# DATA SHOWN

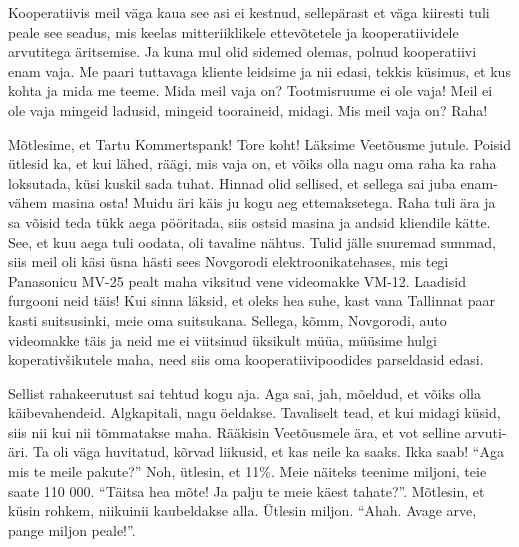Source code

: 
Kooperatiivis meil väga kaua see asi ei kestnud,  sellepärast et väga kiiresti tuli peale see seadus, mis keelas mitteriiklikele ettevõtetele ja kooperatiividele arvutitega äritsemise. Ja kuna mul olid sidemed olemas, polnud kooperatiivi enam vaja. Me paari tuttavaga kliente leidsime ja nii edasi, tekkis küsimus, et kus kohta ja mida me teeme. Mida meil vaja on? Tootmisruume ei ole vaja! Meil ei ole vaja mingeid ladusid, mingeid tooraineid, midagi. Mis meil vaja on? Raha!

Mõtlesime, et Tartu Kommertspank! Tore koht! Läksime Veetõusme jutule. Poisid ütlesid ka, et kui lähed, räägi, mis vaja on, et võiks olla nagu oma raha ka raha loksutada, küsi kuskil sada tuhat. Hinnad olid sellised, et sellega sai juba enam-vähem masina osta! Muidu äri käis ju kogu aeg ettemaksetega. Raha tuli ära ja sa võisid teda tükk aega pööritada, siis ostsid  masina ja andsid kliendile kätte. See, et kuu aega tuli oodata, oli tavaline nähtus. Tulid jälle suuremad summad, siis meil oli käsi üsna hästi sees Novgorodi elektroonikatehases, mis tegi  Panasonicu MV-25 pealt maha viksitud vene videomakke VM-12. Laadisid furgooni neid täis! Kui sinna läksid, et oleks hea suhe, kast vana Tallinnat paar kasti suitsusinki, meie oma suitsukana. Sellega, kõmm, Novgorodi, auto videomakke täis ja neid me ei viitsinud üksikult müüa, müüsime hulgi koperativšikutele maha, need siis oma kooperatiivipoodides parseldasid edasi. 

Sellist rahakeerutust sai tehtud kogu aja. Aga sai, jah, mõeldud, et võiks olla käibevahendeid. Algkapitali, nagu öeldakse. Tavaliselt tead, et kui  midagi küsid, siis nii kui nii tõmmatakse maha. Rääkisin Veetõusmele ära, et vot selline arvuti-äri. Ta oli väga huvitatud, kõrvad liikusid, et kas neile ka saaks. Ikka saab! \enquote{Aga mis te meile pakute?} Noh, ütlesin, et 11\%. Meie näiteks teenime miljoni, teie saate 110 000. \enquote{Täitsa hea mõte! Ja palju te meie käest tahate?}. Mõtlesin, et küsin rohkem, niikuinii kaubeldakse alla. Ütlesin miljon. \enquote{Ahah. Avage arve, pange miljon peale!}.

# WHAT YOU ARE ASKED TO DO
Reproduce the records verbatim, omitting all images they contain.

# SOLUTION TO THE EXERCISE
Source code

: 
Kooperatiivis meil väga kaua see asi ei kestnud,  sellepärast et väga kiiresti tuli peale see seadus, mis keelas mitteriiklikele ettevõtetele ja kooperatiividele arvutitega äritsemise. Ja kuna mul olid sidemed olemas, polnud kooperatiivi enam vaja. Me paari tuttavaga kliente leidsime ja nii edasi, tekkis küsimus, et kus kohta ja mida me teeme. Mida meil vaja on? Tootmisruume ei ole vaja! Meil ei ole vaja mingeid ladusid, mingeid tooraineid, midagi. Mis meil vaja on? Raha!

Mõtlesime, et Tartu Kommertspank! Tore koht! Läksime Veetõusme jutule. Poisid ütlesid ka, et kui lähed, räägi, mis vaja on, et võiks olla nagu oma raha ka raha loksutada, küsi kuskil sada tuhat. Hinnad olid sellised, et sellega sai juba enam-vähem masina osta! Muidu äri käis ju kogu aeg ettemaksetega. Raha tuli ära ja sa võisid teda tükk aega pööritada, siis ostsid  masina ja andsid kliendile kätte. See, et kuu aega tuli oodata, oli tavaline nähtus. Tulid jälle suuremad summad, siis meil oli käsi üsna hästi sees Novgorodi elektroonikatehases, mis tegi  Panasonicu MV-25 pealt maha viksitud vene videomakke VM-12. Laadisid furgooni neid täis! Kui sinna läksid, et oleks hea suhe, kast vana Tallinnat paar kasti suitsusinki, meie oma suitsukana. Sellega, kõmm, Novgorodi, auto videomakke täis ja neid me ei viitsinud üksikult müüa, müüsime hulgi koperativšikutele maha, need siis oma kooperatiivipoodides parseldasid edasi. 

Sellist rahakeerutust sai tehtud kogu aja. Aga sai, jah, mõeldud, et võiks olla käibevahendeid. Algkapitali, nagu öeldakse. Tavaliselt tead, et kui  midagi küsid, siis nii kui nii tõmmatakse maha. Rääkisin Veetõusmele ära, et vot selline arvuti-äri. Ta oli väga huvitatud, kõrvad liikusid, et kas neile ka saaks. Ikka saab! \enquote{Aga mis te meile pakute?} Noh, ütlesin, et 11\%. Meie näiteks teenime miljoni, teie saate 110 000. \enquote{Täitsa hea mõte! Ja palju te meie käest tahate?}. Mõtlesin, et küsin rohkem, niikuinii kaubeldakse alla. Ütlesin miljon. \enquote{Ahah. Avage arve, pange miljon peale!}.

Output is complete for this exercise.